Mi sono risuonati dei concetti che negli ultimi anni ho approfondito partendo dal valore e dal significato della parola merito sulla quale si stanno ponendo i nuovi paradigmi della scuola contemporanea.

Dalla mia bibliografia di riferimento ho estrapolato le tappe che hanno dato origine al concetto di competenze e ho cercato di sintetizzare alcuni aspetti della ricaduta che a mio avviso comportano sui piani educativo-formativo-pedagogici.

La definizione del quadro concettuale e normativo che ha reso possibile la diffusione su larga scala delle competenze  vede come prima tappa il Libro bianco "Crescita, competitività, occupazione" presentato nel 1993.

Il documento indica come principio fondamentale la "valorizzazione del capitale umano", concetto che è strettamente legato a quello di competenze, una delle parole chiave del lessico costruito intorno al merito.

Il libro bianco si propone di affrontare il tema della disoccupazione e individua la soluzione nell’incremento della competitività delle imprese su mercati aperti e concorrenziali, europei e mondiali.

L'intero sistema di istruzione europeo diventa un campo di sperimentazione in funzione di questo scopo.

E qui inserisco la riflessione di Conte sul "predeterminare i fini didattici" .

Viene disegnato un primo abbozzo delle competenze.

La Commissione europea afferma: "non tutti possono evolvere in maniera analoga nella vita professionale, anche i più sfavoriti devono avere opportunità di valorizzare al meglio le proprie capacità".

Ma si tratta solo di un artificio retorico perché il quadro complessivo delineato nel documento spiega in modo chiaro che il modo migliore per valorizzare le opportunità è quello di indirizzarle verso un canale formativo esterno alla scuola.

A questo punto il terreno è dissodato e pronto per la definizione di un quadro delle "competenze chiave".

Queste giocano un ruolo determinante in questo processo di subordinazione alla visione del mondo economico, perché spingono i sistemi educativi ad abbandonare la costruzione di saperi critici in favore dell’organizzazione di saperi strumentali.

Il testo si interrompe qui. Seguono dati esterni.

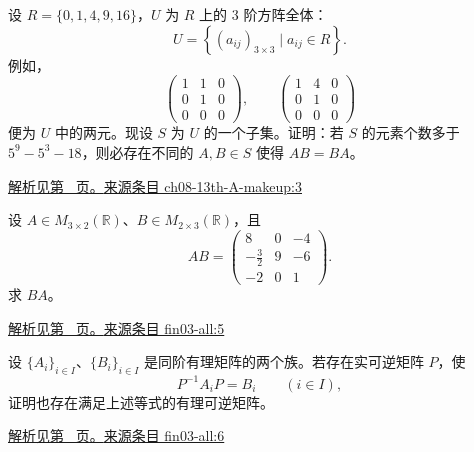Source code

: \documentclass[UTF8,12pt,a4paper,fontset=fandol]{ctexart}
\begin{document}
\begin{example}\label{ex:ch08-13th-A-makeup:3}

设 $R=\{0,1,4,9,16\}$，$U$ 为 $R$ 上的 3 阶方阵全体：
\[
U=\left\{\left(a_{ij}\right)_{3\times 3}\mid a_{ij}\in R\right\}.
\]
例如，
\[
\begin{pmatrix}1&1&0\\ 0&1&0\\ 0&0&0\end{pmatrix},\qquad \begin{pmatrix}1&4&0\\ 0&1&0\\ 0&0&0\end{pmatrix}
\]
便为 $U$ 中的两元。现设 $S$ 为 $U$ 的一个子集。证明：若 $S$ 的元素个数多于 $5^{9}-5^{3}-18$，则必存在不同的 $A,B\in S$ 使得 $AB=BA$。

\par\hyperref[ans:ch08-13th-A-makeup:3]{解析见第~\pageref{ans:ch08-13th-A-makeup:3} 页。}\quad\href{https://github.com/lzxcr/cmc-mathematics/blob/64916fa1fdbc3e444a652eca204d5669058ee321/src/problems/preliminary/13-makeup/03.md}{来源条目 ch08-13th-A-makeup:3}

\end{example}

\begin{example}\label{ex:fin03-all:5}

设 $A\in M_{3\times2}(\mathbb R)$、$B\in M_{2\times3}(\mathbb R)$，且
\[
AB=\begin{pmatrix}8&0&-4\\-\frac32&9&-6\\-2&0&1\end{pmatrix}.
\]
求 $BA$。

\par\hyperref[ans:fin03-all:5]{解析见第~\pageref{ans:fin03-all:5} 页。}\quad\href{https://github.com/lzxcr/cmc-mathematics/blob/64916fa1fdbc3e444a652eca204d5669058ee321/src/problems/finals/03/05.md}{来源条目 fin03-all:5}

\end{example}

\begin{example}\label{ex:fin03-all:6}

设 $\{A_i\}_{i\in I}$、$\{B_i\}_{i\in I}$ 是同阶有理矩阵的两个族。若存在实可逆矩阵 $P$，使
\[
P^{-1}A_iP=B_i\qquad(i\in I),
\]
证明也存在满足上述等式的有理可逆矩阵。

\par\hyperref[ans:fin03-all:6]{解析见第~\pageref{ans:fin03-all:6} 页。}\quad\href{https://github.com/lzxcr/cmc-mathematics/blob/64916fa1fdbc3e444a652eca204d5669058ee321/src/problems/finals/03/06.md}{来源条目 fin03-all:6}

\end{example}
\end{document}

Le competenze agiscono come dispositivi di disaggregazione e contribuiscono a indebolire i legami sociali e le forme di cooperazione, favoriscono la costruzione di identità individuali competitive sul piano economico e autosufficienti sul piano sociale poiché una persona competente agisce da sola nel mondo in modo concorrenziale.

Non si tratta più di Imparare ad imparare come occasione di sviluppo culturale, senza immediati fini utilitaristici ma di apprendere una forma specifica di comportamento: l’adattamento alle esigenze dell’impresa e alle forme specifiche di flessibilità di cui essa ha bisogno.

L'apprendimento permanente rappresenta il punto fondamentale del nuovo sistema formativo insieme all'imprenditorialità.

Il mondo reale è identificato tout court con il mondo dell’impresa.

I fautori dell'approccio per competenze sostengono di farsi carico di un limite storico del sistema scolastico nel quale l’educazione è intesa prevalentemente come trasmissione di nozioni e saperi preconfezionati ed è praticata attraverso una didattica che alimenta lo studio passivo, privo di rapporti con la vita sociale.

Qui riprendo l’osservazione di Conte che pone l’accento sulla demagogica divisione tra innovatori e conservatori.

Dewey sosteneva che l’uomo è in grado di conoscere solo in quanto si sforza di trovare risposte alle domande che gli provengono dalla situazione concreta che si trova a vivere, l’apprendimento è quindi un processo attivo e dinamico e l’educazione è articolata in una dimensione individuale e in una dimensione sociale.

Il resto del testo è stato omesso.